→ What you need to do: Retrieve every line from the records in which the word "scalar" occurs.

→ Given data:
* * * *

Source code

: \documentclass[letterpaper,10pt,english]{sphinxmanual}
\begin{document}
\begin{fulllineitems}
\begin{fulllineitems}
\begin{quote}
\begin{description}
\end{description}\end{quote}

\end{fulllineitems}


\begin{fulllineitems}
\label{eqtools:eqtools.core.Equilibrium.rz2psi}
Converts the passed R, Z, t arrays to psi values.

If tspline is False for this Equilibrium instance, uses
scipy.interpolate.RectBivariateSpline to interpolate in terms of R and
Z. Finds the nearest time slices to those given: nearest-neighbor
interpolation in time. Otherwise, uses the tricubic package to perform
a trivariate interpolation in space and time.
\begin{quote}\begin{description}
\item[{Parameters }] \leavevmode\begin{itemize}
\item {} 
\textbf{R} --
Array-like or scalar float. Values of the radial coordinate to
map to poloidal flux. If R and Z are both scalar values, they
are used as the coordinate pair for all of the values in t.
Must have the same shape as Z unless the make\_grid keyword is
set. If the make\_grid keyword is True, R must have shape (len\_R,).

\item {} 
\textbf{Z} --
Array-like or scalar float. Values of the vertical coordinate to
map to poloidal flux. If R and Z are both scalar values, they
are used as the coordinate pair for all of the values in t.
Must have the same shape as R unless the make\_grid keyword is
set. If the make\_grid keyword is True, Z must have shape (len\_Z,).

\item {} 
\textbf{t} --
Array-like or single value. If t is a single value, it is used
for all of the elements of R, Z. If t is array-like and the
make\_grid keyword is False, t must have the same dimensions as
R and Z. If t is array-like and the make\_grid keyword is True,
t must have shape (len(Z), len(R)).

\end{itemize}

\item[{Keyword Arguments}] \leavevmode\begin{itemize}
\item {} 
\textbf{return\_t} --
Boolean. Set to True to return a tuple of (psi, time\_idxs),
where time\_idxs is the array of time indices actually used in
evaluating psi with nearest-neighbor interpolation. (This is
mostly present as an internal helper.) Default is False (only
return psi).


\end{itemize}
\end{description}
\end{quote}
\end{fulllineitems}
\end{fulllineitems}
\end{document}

* * * *

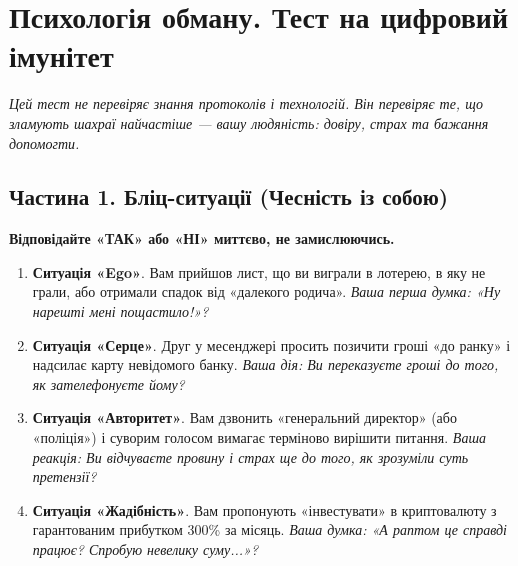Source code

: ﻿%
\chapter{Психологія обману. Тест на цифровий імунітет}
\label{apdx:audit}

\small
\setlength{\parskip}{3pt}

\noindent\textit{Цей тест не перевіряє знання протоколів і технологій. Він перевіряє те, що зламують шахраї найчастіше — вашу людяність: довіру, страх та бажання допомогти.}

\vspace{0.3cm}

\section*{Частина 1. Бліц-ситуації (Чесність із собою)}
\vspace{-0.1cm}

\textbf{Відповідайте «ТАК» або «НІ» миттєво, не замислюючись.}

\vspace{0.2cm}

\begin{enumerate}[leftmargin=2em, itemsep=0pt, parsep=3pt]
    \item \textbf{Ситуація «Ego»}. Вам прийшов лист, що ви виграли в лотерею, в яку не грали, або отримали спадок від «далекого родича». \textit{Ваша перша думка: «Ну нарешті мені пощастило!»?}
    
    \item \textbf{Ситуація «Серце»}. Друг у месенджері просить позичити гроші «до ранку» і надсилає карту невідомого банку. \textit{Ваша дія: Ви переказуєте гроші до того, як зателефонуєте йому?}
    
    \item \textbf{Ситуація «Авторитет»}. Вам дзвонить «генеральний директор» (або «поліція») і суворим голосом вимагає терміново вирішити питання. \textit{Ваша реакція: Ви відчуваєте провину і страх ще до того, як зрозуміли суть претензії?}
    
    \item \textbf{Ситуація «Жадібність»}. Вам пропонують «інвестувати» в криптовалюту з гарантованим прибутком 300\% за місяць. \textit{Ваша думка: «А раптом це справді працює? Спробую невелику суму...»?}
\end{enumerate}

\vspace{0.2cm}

* * * *

→ Output:
Array-like or scalar float. Values of the radial coordinate to
map to poloidal flux. If R and Z are both scalar values, they
Array-like or scalar float. Values of the vertical coordinate to
map to poloidal flux. If R and Z are both scalar values, they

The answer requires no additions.